Luxembourg Amateur Radio Union
- Abbreviation: LARU
- Type: Non-profit organization
- Purpose: Science, Education
- Location(s): Luxembourg ​JN39bo;
- Region served: Luxembourg
- Official language: Luxembourgish, French, German, English
- Website: http://www.laru.lu/

= Luxembourg Amateur Radio Union =

The Luxembourg Amateur Radio Union (LARU) (in German, Luxemburger Amateur Radio Union, in French, Union des Radioamateurs du Luxembourg) is a national non-profit organization for amateur radio enthusiasts in Luxembourg
.
The LARU was founded on January 1, 2014. The LARU promotes technical progress and cohesion of amateur radio operators. The LARU sets priorities in emergency communications, digital voice communications, digital data transmission, science and education.

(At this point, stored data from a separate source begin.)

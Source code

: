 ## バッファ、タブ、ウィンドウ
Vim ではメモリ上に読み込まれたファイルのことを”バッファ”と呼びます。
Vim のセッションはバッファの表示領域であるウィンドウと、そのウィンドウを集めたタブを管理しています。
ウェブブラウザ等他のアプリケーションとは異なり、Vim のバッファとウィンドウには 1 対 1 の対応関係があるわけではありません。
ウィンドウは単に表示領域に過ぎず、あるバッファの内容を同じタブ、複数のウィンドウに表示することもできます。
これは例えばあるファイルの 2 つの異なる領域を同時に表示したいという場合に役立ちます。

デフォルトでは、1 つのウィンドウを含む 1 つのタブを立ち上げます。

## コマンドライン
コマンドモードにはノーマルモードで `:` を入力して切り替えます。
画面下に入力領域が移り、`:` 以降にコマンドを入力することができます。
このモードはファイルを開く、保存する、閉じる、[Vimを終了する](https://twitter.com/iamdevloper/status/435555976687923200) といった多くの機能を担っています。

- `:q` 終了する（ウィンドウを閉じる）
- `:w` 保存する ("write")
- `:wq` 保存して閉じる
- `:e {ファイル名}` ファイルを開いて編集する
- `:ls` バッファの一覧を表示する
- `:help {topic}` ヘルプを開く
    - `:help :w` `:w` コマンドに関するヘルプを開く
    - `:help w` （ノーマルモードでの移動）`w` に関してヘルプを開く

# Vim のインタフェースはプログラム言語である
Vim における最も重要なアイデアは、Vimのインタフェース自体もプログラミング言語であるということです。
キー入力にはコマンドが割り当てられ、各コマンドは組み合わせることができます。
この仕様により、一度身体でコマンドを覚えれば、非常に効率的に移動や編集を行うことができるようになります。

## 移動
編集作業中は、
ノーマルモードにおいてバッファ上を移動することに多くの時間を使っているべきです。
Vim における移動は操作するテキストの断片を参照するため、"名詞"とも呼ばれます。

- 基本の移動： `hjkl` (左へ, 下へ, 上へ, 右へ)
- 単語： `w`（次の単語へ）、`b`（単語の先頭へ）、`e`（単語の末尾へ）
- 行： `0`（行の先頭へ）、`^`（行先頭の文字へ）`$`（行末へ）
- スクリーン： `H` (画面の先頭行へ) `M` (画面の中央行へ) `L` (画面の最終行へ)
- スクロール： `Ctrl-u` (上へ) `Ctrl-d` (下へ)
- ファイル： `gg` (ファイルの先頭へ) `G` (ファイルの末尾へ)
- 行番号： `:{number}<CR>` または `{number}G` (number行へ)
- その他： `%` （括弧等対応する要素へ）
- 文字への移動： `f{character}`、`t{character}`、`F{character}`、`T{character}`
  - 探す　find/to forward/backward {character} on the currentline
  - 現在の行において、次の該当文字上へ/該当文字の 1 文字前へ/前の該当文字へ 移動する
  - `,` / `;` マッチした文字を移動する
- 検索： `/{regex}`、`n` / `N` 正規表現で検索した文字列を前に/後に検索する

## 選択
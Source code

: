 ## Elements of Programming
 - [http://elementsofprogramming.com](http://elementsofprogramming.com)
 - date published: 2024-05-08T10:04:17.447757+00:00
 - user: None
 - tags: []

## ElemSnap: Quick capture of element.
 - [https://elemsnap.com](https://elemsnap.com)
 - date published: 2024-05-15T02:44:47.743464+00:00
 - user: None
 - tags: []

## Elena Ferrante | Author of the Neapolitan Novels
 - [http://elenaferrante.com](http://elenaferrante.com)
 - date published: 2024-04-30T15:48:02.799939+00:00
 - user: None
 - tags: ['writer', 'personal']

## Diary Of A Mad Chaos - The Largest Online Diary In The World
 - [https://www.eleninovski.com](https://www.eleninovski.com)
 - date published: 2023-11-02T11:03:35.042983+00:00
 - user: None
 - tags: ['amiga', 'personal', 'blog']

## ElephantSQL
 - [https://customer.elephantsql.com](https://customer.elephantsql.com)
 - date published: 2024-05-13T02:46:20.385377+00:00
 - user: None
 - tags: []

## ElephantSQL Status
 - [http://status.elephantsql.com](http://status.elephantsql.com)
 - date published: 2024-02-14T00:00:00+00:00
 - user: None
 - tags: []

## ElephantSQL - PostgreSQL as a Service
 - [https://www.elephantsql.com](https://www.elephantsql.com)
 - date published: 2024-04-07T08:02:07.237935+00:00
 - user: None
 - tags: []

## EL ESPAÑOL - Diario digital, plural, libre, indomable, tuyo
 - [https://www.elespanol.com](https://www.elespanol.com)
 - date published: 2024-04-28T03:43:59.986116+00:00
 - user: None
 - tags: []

The LARU offers workshops dedicated to amateur radio, offers a radio course for the preparation of the amateur radio exam (HAREC and NOVICE), organises fielddays and ham-meetings, operates voice repeaters, APRS digipeaters, servers and gateways, activates special callsigns. The organization operates webpages dedicated to emergency communications

and DMR an open digital radio standard for professional mobile radio used in amateur radio
. The amateur radio club callsign of the LARU is LX9LARU. The LARU also uses the call LX4E for emergency operations and other special activities.

The LARU also operates the LARU LX QSL Bureau. Herewith the LARU supports amateur radio operators in Luxembourg and in the world by promoting the exchange of QSL cards.

Although the LARU is a national amateur radio organization representing the interests of amateur radio operators in Luxembourg, it is not a member of the IARU.

== Amateur radio repeaters operated by the LARU ==
As of 2019 the LARU operates 6 DMR repeaters and 2 APRS repeaters.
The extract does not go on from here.